Preserve The Product Boundary
Flue owns:
- authenticated, verified HTTP ingress;
- fixed discovered routes beneath
channels/<name>.ts;
- provider-native typed payloads and required protocol responses;
- delivery and canonical conversation identity where the provider supplies it;
- predictable Hono-compatible handler results.
The application owns:
- provider SDK or Fetch clients and credentials used for outbound operations;
defineTool() definitions and authorization policy;
- app installation, OAuth, token storage, refresh, and rotation;
- webhook or subscription registration and renewal;
- deduplication and business persistence.
Do not add a universal event schema, generic outbound client, provider tool
collection, installation framework, or long-lived transport. Conversation keys
are identifiers, never authorization capabilities.
Preserve Provider Payloads And Types
Provider-native payloads are the default channel contract.

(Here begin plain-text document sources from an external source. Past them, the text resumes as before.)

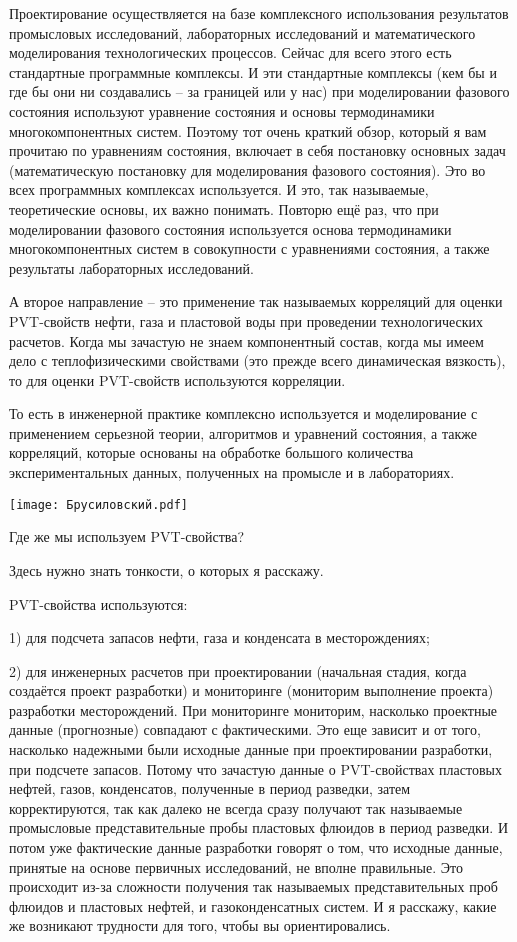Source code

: \documentclass[main.tex]{subfiles}
\begin{document}
Проектирование осуществляется на базе комплексного использования результатов промысловых исследований, лабораторных исследований и математического моделирования технологических процессов.
Сейчас для всего этого есть стандартные программные комплексы.
И эти стандартные комплексы (кем бы и где бы они ни создавались -- за границей или у нас) при моделировании фазового состояния используют уравнение состояния и основы термодинамики многокомпонентных систем.
Поэтому тот очень краткий обзор, который я вам прочитаю по уравнениям состояния, включает в себя постановку основных задач (математическую постановку для моделирования фазового состояния).
Это во всех программных комплексах используется.
И это, так называемые, теоретические основы, их важно понимать.
Повторю ещё раз, что при моделировании фазового состояния используется основа термодинамики многокомпонентных систем в совокупности с уравнениями состояния, а также результаты лабораторных исследований.

А второе направление -- это применение так называемых корреляций для оценки PVT-свойств нефти, газа и пластовой воды при проведении технологических расчетов.
Когда мы зачастую не знаем компонентный состав, когда мы имеем дело с теплофизическими свойствами (это прежде всего динамическая вязкость), то для оценки PVT-свойств используются корреляции.

То есть в инженерной практике комплексно используется и моделирование с применением серьезной теории, алгоритмов и уравнений состояния, а также корреляций, которые основаны на обработке большого количества экспериментальных данных, полученных на промысле и в лабораториях.

\begin{center}
\texttt{[image: Брусиловский.pdf]}
\end{center}

Где же мы используем PVT-свойства?

Здесь нужно знать тонкости, о которых я расскажу.

PVT-свойства используются:

1) для подсчета запасов нефти, газа и конденсата в месторождениях;

2) для инженерных расчетов при проектировании (начальная стадия, когда создаётся проект разработки) и мониторинге (мониторим выполнение проекта) разработки месторождений.
При мониторинге мониторим, насколько проектные данные (прогнозные) совпадают с фактическими.
Это еще зависит и от того, насколько надежными были исходные данные при проектировании разработки, при подсчете запасов.
Потому что зачастую данные о PVT-свойствах пластовых нефтей, газов, конденсатов, полученные в период разведки, затем корректируются, так как далеко не всегда сразу получают так называемые промысловые представительные пробы пластовых флюидов в период разведки.
И потом уже фактические данные разработки говорят о том, что исходные данные, принятые на основе первичных исследований, не вполне правильные.
Это происходит из-за сложности получения так называемых представительных проб флюидов и пластовых нефтей, и газоконденсатных систем.
И я расскажу, какие же возникают трудности для того, чтобы вы ориентировались. 
\end{document}
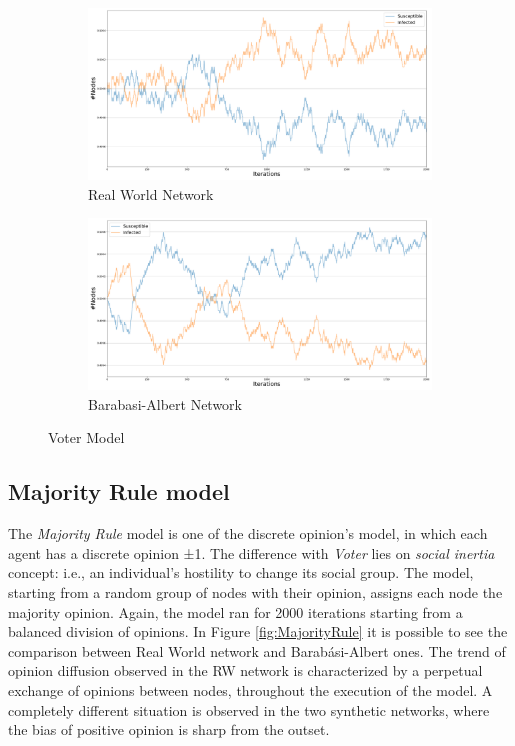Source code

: \documentclass[sigchi]{acmart}
\begin{document}
\begin{figure}[h]
\centering
\begin{subfigure}[H]{1\columnwidth}
    \centering
   \includegraphics[width=.9\linewidth]{report/img/OD/Voter_0.5.pdf}
   \caption{Real World Network}
   \label{fig:RW_Voter} 
\end{subfigure}

\begin{subfigure}[H]{1\columnwidth}
   \centering
   \includegraphics[width=.9\linewidth]{report/img/OD/VoterBA_0.5.pdf}
   \caption{Barabasi-Albert Network}
   \label{fig:BA_Voter}
\end{subfigure}

\caption{Voter Model}
\label{fig:Voter}
\end{figure}

\subsection{Majority Rule model}
The \textit{Majority Rule} model is one of the discrete opinion's model, in which each agent has a discrete opinion ±1. The difference with \textit{Voter} lies on \textit{social inertia} concept: i.e., an individual's hostility to change its social group. The model, starting from a random group of nodes with their opinion, assigns each node the majority opinion. 
Again, the model ran for 2000 iterations starting from a balanced division of opinions. In Figure \ref{fig:MajorityRule} it is possible to see the comparison between Real World network and Barabási-Albert ones. The trend of opinion diffusion observed in the RW network is characterized by a perpetual exchange of opinions between nodes, throughout the execution of the model. A completely different situation is observed in the two synthetic networks, where the bias of positive opinion is sharp from the outset.
\end{document}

Before defining any
event, interaction, command, or webhook types, look for an authoritative
provider-maintained type package, provider SDK export, generated schema, or
well-maintained DefinitelyTyped package. Prefer re-exporting those types over
creating a parallel Flue model.
Pass the provider's parsed wire object through without renaming fields, moving
properties, filtering valid deliveries, or replacing provider discriminants
with Flue discriminants. Name the callback property for the provider surface,
such as payload, interaction, command, or another provider-native term;
there is no universal requirement to call it event. When the useful provider
object is an outer delivery envelope, prefer one unduplicated argument such as
{ c, payload } and let users access its nested fields directly.
Validate only what Flue needs to own the ingress boundary:
- authentication and replay protection;
- body and transport encoding;
- mandatory protocol handshakes or responses;
- configured application, tenant, or destination identity only when the
provider protocol does not already bind it cryptographically and the
constructor intentionally promises that restriction;
- the minimal structure required to route and invoke application code.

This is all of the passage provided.